» Task data
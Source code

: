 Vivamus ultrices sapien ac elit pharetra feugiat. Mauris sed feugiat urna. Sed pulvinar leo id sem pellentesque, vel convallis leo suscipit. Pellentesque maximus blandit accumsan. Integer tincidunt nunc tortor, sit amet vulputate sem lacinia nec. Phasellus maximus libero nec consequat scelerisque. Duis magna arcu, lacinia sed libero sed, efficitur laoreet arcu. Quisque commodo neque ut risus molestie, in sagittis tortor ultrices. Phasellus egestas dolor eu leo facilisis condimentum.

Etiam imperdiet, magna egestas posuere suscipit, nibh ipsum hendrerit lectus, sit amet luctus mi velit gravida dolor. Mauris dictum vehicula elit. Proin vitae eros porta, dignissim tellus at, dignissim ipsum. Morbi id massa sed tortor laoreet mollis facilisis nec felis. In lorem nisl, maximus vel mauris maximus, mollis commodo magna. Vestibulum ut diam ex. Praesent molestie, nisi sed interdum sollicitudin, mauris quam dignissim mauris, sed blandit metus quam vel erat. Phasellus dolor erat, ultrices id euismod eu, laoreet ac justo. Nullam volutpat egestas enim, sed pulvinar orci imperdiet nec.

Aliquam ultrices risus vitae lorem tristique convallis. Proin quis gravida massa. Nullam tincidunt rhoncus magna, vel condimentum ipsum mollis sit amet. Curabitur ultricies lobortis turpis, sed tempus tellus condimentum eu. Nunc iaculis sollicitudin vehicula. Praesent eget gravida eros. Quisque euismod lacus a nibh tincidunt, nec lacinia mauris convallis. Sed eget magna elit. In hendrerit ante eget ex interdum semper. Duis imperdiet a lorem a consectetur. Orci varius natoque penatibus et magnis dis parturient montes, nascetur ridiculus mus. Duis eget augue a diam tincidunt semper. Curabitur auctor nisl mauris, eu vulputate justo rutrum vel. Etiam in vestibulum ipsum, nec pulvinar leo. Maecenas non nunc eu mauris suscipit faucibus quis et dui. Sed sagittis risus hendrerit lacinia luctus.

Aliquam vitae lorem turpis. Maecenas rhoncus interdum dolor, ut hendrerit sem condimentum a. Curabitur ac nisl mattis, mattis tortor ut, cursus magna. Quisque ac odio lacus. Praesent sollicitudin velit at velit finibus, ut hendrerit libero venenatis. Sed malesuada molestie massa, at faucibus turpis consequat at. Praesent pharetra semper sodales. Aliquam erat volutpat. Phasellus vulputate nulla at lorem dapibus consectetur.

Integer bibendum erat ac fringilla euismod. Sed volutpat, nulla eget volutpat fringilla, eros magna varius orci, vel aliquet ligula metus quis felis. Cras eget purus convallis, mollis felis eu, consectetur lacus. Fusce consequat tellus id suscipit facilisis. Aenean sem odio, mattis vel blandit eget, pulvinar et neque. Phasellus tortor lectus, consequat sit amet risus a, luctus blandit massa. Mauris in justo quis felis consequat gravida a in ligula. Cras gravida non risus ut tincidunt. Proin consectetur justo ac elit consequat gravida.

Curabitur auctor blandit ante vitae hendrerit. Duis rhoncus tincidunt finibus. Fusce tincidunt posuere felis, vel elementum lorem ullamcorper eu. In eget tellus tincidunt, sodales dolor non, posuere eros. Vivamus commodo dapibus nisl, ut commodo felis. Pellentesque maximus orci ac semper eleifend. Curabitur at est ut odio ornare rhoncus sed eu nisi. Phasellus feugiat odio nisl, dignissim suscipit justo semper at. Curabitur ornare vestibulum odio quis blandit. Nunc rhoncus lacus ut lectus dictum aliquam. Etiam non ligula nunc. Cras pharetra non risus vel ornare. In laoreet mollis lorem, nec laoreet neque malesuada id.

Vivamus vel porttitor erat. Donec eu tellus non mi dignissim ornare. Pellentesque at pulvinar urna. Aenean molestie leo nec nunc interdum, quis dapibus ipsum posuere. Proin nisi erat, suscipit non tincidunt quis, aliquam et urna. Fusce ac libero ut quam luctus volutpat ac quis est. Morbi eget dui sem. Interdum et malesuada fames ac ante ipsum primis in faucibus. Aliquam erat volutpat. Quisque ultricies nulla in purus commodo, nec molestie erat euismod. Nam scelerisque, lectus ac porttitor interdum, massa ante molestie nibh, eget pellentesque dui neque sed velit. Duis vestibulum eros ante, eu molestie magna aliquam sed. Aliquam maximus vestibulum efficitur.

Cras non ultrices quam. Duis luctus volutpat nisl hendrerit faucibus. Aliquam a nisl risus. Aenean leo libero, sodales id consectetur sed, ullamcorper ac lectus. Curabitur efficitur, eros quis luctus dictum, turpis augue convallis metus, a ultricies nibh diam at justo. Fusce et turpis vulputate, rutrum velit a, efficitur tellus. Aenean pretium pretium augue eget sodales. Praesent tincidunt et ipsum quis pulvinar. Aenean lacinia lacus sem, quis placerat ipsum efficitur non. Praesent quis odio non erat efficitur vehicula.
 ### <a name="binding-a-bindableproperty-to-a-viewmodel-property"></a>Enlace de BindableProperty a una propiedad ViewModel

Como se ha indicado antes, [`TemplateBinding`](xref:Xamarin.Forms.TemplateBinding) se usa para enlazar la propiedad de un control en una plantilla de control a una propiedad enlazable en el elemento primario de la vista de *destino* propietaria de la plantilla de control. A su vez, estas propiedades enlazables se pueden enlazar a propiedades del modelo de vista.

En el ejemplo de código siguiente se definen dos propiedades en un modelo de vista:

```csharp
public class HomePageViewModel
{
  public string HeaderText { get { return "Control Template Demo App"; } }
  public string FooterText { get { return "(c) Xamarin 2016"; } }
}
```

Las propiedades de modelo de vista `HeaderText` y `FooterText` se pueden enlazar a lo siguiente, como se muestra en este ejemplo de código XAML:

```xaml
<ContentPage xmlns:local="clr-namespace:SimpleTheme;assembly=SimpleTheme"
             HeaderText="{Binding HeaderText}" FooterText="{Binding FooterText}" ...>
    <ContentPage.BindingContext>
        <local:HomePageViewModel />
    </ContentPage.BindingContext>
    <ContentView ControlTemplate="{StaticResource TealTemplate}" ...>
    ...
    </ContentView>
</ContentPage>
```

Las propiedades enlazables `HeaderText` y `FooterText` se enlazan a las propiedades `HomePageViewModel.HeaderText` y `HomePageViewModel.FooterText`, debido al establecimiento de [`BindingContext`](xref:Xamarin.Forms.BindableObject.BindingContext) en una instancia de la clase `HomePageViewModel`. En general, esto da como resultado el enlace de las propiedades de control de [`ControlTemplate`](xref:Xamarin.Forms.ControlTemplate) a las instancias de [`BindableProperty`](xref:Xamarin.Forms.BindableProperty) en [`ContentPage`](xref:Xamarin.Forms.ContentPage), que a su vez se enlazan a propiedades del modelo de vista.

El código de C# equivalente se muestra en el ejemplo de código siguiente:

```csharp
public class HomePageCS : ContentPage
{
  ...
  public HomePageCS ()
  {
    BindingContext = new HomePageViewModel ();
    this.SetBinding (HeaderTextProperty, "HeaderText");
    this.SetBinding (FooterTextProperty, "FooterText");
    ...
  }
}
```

» Work instruction
Return the full listing unchanged.

» Exercise answer
Source code

: Vivamus ultrices sapien ac elit pharetra feugiat. Mauris sed feugiat urna. Sed pulvinar leo id sem pellentesque, vel convallis leo suscipit. Pellentesque maximus blandit accumsan. Integer tincidunt nunc tortor, sit amet vulputate sem lacinia nec. Phasellus maximus libero nec consequat scelerisque. Duis magna arcu, lacinia sed libero sed, efficitur laoreet arcu. Quisque commodo neque ut risus molestie, in sagittis tortor ultrices. Phasellus egestas dolor eu leo facilisis condimentum.

Etiam imperdiet, magna egestas posuere suscipit, nibh ipsum hendrerit lectus, sit amet luctus mi velit gravida dolor. Mauris dictum vehicula elit. Proin vitae eros porta, dignissim tellus at, dignissim ipsum. Morbi id massa sed tortor laoreet mollis facilisis nec felis. In lorem nisl, maximus vel mauris maximus, mollis commodo magna. Vestibulum ut diam ex. Praesent molestie, nisi sed interdum sollicitudin, mauris quam dignissim mauris, sed blandit metus quam vel erat. Phasellus dolor erat, ultrices id euismod eu, laoreet ac justo. Nullam volutpat egestas enim, sed pulvinar orci imperdiet nec.

Aliquam ultrices risus vitae lorem tristique convallis. Proin quis gravida massa. Nullam tincidunt rhoncus magna, vel condimentum ipsum mollis sit amet. Curabitur ultricies lobortis turpis, sed tempus tellus condimentum eu. Nunc iaculis sollicitudin vehicula. Praesent eget gravida eros. Quisque euismod lacus a nibh tincidunt, nec lacinia mauris convallis. Sed eget magna elit. In hendrerit ante eget ex interdum semper. Duis imperdiet a lorem a consectetur. Orci varius natoque penatibus et magnis dis parturient montes, nascetur ridiculus mus. Duis eget augue a diam tincidunt semper. Curabitur auctor nisl mauris, eu vulputate justo rutrum vel. Etiam in vestibulum ipsum, nec pulvinar leo. Maecenas non nunc eu mauris suscipit faucibus quis et dui. Sed sagittis risus hendrerit lacinia luctus.

Aliquam vitae lorem turpis. Maecenas rhoncus interdum dolor, ut hendrerit sem condimentum a. Curabitur ac nisl mattis, mattis tortor ut, cursus magna. Quisque ac odio lacus. Praesent sollicitudin velit at velit finibus, ut hendrerit libero venenatis. Sed malesuada molestie massa, at faucibus turpis consequat at. Praesent pharetra semper sodales. Aliquam erat volutpat. Phasellus vulputate nulla at lorem dapibus consectetur.

Integer bibendum erat ac fringilla euismod. Sed volutpat, nulla eget volutpat fringilla, eros magna varius orci, vel aliquet ligula metus quis felis. Cras eget purus convallis, mollis felis eu, consectetur lacus. Fusce consequat tellus id suscipit facilisis. Aenean sem odio, mattis vel blandit eget, pulvinar et neque. Phasellus tortor lectus, consequat sit amet risus a, luctus blandit massa. Mauris in justo quis felis consequat gravida a in ligula. Cras gravida non risus ut tincidunt. Proin consectetur justo ac elit consequat gravida.

Curabitur auctor blandit ante vitae hendrerit. Duis rhoncus tincidunt finibus. Fusce tincidunt posuere felis, vel elementum lorem ullamcorper eu. In eget tellus tincidunt, sodales dolor non, posuere eros. Vivamus commodo dapibus nisl, ut commodo felis. Pellentesque maximus orci ac semper eleifend. Curabitur at est ut odio ornare rhoncus sed eu nisi. Phasellus feugiat odio nisl, dignissim suscipit justo semper at. Curabitur ornare vestibulum odio quis blandit. Nunc rhoncus lacus ut lectus dictum aliquam. Etiam non ligula nunc. Cras pharetra non risus vel ornare. In laoreet mollis lorem, nec laoreet neque malesuada id.

Vivamus vel porttitor erat. Donec eu tellus non mi dignissim ornare. Pellentesque at pulvinar urna. Aenean molestie leo nec nunc interdum, quis dapibus ipsum posuere. Proin nisi erat, suscipit non tincidunt quis, aliquam et urna. Fusce ac libero ut quam luctus volutpat ac quis est. Morbi eget dui sem. Interdum et malesuada fames ac ante ipsum primis in faucibus. Aliquam erat volutpat. Quisque ultricies nulla in purus commodo, nec molestie erat euismod. Nam scelerisque, lectus ac porttitor interdum, massa ante molestie nibh, eget pellentesque dui neque sed velit. Duis vestibulum eros ante, eu molestie magna aliquam sed. Aliquam maximus vestibulum efficitur.

Cras non ultrices quam. Duis luctus volutpat nisl hendrerit faucibus. Aliquam a nisl risus. Aenean leo libero, sodales id consectetur sed, ullamcorper ac lectus. Curabitur efficitur, eros quis luctus dictum, turpis augue convallis metus, a ultricies nibh diam at justo. Fusce et turpis vulputate, rutrum velit a, efficitur tellus. Aenean pretium pretium augue eget sodales. Praesent tincidunt et ipsum quis pulvinar. Aenean lacinia lacus sem, quis placerat ipsum efficitur non. Praesent quis odio non erat efficitur vehicula.
 ### <a name="binding-a-bindableproperty-to-a-viewmodel-property"></a>Enlace de BindableProperty a una propiedad ViewModel

Como se ha indicado antes, [`TemplateBinding`](xref:Xamarin.Forms.TemplateBinding) se usa para enlazar la propiedad de un control en una plantilla de control a una propiedad enlazable en el elemento primario de la vista de *destino* propietaria de la plantilla de control. A su vez, estas propiedades enlazables se pueden enlazar a propiedades del modelo de vista.

En el ejemplo de código siguiente se definen dos propiedades en un modelo de vista:

```csharp
public class HomePageViewModel
{
  public string HeaderText { get { return "Control Template Demo App"; } }
  public string FooterText { get { return "(c) Xamarin 2016"; } }
}
```

Las propiedades de modelo de vista `HeaderText` y `FooterText` se pueden enlazar a lo siguiente, como se muestra en este ejemplo de código XAML:

```xaml
<ContentPage xmlns:local="clr-namespace:SimpleTheme;assembly=SimpleTheme"
             HeaderText="{Binding HeaderText}" FooterText="{Binding FooterText}" ...>
    <ContentPage.BindingContext>
        <local:HomePageViewModel />
    </ContentPage.BindingContext>
    <ContentView ControlTemplate="{StaticResource TealTemplate}" ...>
    ...
    </ContentView>
</ContentPage>
```

Las propiedades enlazables `HeaderText` y `FooterText` se enlazan a las propiedades `HomePageViewModel.HeaderText` y `HomePageViewModel.FooterText`, debido al establecimiento de [`BindingContext`](xref:Xamarin.Forms.BindableObject.BindingContext) en una instancia de la clase `HomePageViewModel`. En general, esto da como resultado el enlace de las propiedades de control de [`ControlTemplate`](xref:Xamarin.Forms.ControlTemplate) a las instancias de [`BindableProperty`](xref:Xamarin.Forms.BindableProperty) en [`ContentPage`](xref:Xamarin.Forms.ContentPage), que a su vez se enlazan a propiedades del modelo de vista.

El código de C# equivalente se muestra en el ejemplo de código siguiente:

```csharp
public class HomePageCS : ContentPage
{
  ...
  public HomePageCS ()
  {
    BindingContext = new HomePageViewModel ();
    this.SetBinding (HeaderTextProperty, "HeaderText");
    this.SetBinding (FooterTextProperty, "FooterText");
    ...
  }
}
```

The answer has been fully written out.